Find the word "John" in the listing below, then return every line it appears in.

***** GIVEN DATA *****

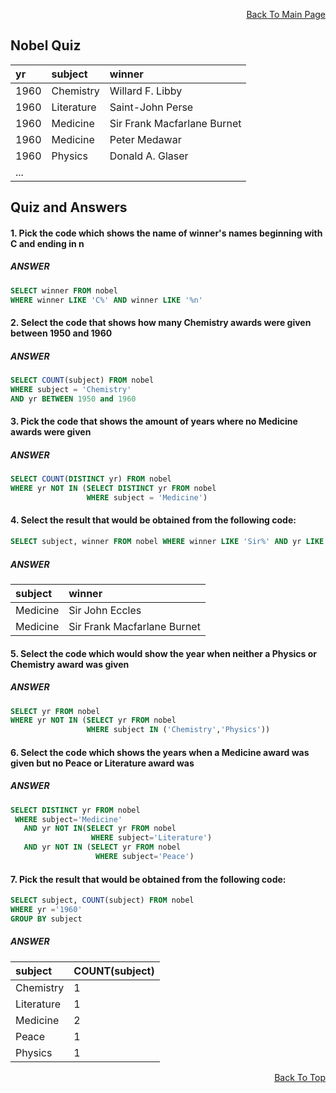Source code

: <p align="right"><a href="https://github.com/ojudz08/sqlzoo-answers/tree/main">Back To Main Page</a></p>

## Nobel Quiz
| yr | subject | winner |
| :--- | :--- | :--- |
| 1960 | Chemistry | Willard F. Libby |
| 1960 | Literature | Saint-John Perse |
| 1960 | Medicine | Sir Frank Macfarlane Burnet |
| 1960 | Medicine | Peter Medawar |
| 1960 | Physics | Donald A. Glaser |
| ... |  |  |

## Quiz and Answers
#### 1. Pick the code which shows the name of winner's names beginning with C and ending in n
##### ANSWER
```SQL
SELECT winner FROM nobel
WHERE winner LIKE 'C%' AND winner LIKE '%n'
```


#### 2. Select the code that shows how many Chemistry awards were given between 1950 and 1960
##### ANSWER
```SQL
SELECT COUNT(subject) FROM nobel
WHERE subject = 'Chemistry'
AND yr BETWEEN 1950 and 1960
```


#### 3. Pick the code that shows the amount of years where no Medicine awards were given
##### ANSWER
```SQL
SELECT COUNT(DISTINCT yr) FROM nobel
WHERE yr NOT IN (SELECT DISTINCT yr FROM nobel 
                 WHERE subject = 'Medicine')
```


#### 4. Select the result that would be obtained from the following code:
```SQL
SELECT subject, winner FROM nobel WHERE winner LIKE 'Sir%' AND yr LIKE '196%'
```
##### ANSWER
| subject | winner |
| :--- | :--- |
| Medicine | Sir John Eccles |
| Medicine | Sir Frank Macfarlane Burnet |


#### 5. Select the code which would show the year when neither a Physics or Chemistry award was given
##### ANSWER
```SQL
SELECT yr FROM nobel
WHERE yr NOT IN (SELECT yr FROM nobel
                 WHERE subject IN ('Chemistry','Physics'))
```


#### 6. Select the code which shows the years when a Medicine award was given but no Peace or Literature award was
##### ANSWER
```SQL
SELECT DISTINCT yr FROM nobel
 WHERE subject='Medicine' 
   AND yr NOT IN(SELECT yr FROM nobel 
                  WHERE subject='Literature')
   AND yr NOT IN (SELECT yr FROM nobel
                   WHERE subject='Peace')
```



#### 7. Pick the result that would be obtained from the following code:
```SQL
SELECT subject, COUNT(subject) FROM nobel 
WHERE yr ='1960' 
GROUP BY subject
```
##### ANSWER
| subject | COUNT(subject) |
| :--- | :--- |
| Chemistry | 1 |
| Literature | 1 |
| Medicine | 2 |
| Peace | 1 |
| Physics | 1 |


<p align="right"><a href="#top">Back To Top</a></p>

*****
***** GIVEN DATA *****

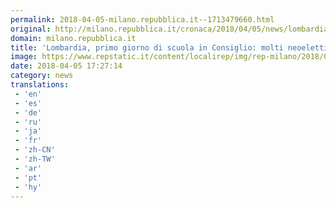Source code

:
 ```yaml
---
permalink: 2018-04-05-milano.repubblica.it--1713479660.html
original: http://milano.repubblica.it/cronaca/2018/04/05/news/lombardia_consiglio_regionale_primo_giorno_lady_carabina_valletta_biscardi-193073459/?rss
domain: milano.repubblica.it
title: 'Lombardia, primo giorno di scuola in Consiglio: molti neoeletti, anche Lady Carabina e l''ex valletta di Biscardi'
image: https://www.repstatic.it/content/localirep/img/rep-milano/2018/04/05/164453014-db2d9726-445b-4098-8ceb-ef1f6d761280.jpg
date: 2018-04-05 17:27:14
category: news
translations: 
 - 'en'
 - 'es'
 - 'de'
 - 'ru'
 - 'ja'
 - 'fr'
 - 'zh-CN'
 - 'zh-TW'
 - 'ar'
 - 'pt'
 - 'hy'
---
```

*****

● TASK RESPONSE
| 1960 | Literature | Saint-John Perse |
| Medicine | Sir John Eccles |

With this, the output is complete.